The study relied on data from brain scans originally used to assess amyloid pathology, widely believed to be a hallmark indication of Alzheimer’s disease. The test used was known as amyloid positron emission tomography (PET).
In totality, 236 people participated in having their amyloid PET scans taken and analyzed by the research team. On average, at least two brain scans were conducted, with about 4 and half years apart of each scan.
“Amyloid accumulation was evaluated in 236 individuals who underwent more than one amyloid PET scan,” the findings state. “The average age was 66.5 ± 9.2 years and twelve individuals (5%) had cognitive impairment at their baseline amyloid PET scan. A tipping point in amyloid accumulation was identified at a low level of amyloid burden, after which nearly all individuals accumulated amyloid at a relatively consistent rate until reaching a high level of amyloid burden.”

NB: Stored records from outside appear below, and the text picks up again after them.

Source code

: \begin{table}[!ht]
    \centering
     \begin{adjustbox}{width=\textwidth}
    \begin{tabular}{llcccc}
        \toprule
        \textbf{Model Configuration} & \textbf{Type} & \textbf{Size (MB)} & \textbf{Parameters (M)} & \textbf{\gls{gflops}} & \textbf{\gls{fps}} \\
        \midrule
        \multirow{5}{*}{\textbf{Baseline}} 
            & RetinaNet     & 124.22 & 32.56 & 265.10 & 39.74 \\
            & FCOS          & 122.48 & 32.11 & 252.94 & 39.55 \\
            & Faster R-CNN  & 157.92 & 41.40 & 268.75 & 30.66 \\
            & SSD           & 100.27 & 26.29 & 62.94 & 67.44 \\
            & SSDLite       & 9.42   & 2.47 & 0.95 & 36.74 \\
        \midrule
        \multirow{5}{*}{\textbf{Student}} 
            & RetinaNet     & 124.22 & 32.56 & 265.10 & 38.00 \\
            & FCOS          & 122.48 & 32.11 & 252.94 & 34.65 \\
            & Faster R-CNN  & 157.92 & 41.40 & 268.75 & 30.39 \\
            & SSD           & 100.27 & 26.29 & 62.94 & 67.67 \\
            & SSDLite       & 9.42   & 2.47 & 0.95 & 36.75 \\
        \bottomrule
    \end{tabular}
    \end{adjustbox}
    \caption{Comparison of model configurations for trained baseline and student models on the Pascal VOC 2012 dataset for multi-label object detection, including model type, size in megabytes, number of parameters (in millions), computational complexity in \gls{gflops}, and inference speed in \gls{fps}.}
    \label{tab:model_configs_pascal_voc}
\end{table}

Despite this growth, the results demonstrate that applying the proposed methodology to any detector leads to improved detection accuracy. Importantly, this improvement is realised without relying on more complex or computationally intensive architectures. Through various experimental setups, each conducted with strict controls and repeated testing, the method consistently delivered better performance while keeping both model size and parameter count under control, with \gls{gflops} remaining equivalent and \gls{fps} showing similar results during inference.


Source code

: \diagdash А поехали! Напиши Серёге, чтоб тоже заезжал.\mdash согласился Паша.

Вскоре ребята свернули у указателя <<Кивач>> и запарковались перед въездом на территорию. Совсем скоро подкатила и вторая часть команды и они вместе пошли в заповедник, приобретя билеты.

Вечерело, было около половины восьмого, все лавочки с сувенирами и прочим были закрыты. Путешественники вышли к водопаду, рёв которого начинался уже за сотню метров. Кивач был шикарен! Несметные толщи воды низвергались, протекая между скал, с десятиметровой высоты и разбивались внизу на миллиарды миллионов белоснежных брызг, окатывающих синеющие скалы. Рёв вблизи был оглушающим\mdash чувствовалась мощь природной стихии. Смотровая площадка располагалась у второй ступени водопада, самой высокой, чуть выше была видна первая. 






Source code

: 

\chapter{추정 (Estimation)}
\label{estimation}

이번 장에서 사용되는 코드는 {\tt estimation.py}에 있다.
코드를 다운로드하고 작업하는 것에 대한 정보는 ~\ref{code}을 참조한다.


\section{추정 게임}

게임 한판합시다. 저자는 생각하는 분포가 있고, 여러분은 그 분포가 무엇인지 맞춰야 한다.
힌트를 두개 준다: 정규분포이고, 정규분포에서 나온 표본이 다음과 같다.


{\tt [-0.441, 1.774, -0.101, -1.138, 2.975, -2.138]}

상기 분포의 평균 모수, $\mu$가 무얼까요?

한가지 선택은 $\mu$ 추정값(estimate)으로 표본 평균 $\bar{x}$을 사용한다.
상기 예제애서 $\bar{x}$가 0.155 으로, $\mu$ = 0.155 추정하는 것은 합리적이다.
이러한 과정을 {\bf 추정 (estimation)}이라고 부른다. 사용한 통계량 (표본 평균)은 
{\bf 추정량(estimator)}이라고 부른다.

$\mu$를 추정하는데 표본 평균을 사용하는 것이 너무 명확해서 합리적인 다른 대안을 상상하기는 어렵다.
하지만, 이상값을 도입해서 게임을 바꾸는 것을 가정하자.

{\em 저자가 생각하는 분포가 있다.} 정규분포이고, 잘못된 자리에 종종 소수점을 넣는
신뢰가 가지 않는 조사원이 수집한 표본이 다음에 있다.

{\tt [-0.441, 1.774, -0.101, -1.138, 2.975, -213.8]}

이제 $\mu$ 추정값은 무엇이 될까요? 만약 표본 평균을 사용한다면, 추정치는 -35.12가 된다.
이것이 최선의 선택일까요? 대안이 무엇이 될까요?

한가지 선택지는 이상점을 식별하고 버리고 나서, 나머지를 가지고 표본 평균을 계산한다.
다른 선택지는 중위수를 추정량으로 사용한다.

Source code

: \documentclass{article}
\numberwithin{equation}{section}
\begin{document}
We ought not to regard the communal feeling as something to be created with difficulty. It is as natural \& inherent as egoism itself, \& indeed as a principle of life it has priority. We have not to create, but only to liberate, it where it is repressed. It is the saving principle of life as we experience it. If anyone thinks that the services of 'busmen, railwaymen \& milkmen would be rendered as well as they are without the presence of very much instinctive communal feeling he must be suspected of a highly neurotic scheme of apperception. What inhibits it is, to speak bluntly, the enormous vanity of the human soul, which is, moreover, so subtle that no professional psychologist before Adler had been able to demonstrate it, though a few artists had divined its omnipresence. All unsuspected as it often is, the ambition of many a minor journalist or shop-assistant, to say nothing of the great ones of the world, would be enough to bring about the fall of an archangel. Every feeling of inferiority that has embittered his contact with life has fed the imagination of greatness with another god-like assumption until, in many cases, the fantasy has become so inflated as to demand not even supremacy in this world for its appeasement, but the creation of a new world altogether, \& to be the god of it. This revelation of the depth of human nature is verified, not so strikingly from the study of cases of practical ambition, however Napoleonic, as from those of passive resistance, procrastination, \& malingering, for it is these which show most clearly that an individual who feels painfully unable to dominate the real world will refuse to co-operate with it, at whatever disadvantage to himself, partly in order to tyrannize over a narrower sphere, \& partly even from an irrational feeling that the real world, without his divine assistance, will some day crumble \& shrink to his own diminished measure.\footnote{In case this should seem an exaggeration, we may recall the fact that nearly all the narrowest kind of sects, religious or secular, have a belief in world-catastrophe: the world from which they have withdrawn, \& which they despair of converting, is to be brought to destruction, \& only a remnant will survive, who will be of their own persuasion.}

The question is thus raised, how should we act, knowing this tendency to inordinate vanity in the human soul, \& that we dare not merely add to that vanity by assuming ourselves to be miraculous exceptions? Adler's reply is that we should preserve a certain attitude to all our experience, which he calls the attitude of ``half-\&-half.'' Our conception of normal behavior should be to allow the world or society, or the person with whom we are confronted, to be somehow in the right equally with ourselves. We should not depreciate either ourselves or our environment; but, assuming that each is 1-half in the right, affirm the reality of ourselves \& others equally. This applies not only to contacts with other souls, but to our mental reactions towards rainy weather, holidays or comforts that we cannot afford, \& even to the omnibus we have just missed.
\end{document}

The results suggest that the participants who reached the tipping point at a younger age took much longer to present cognitive deficits compared to those who reached it later in life. The participants with a tipping point at age 50 developed symptoms close to 20 years later, while those at age 80 took almost 10 years.
The author’s conclusion of the findings: “The age of symptom onset in sporadic Alzheimer’s disease is strongly correlated with the age that an individual reaches a tipping point in amyloid accumulation.”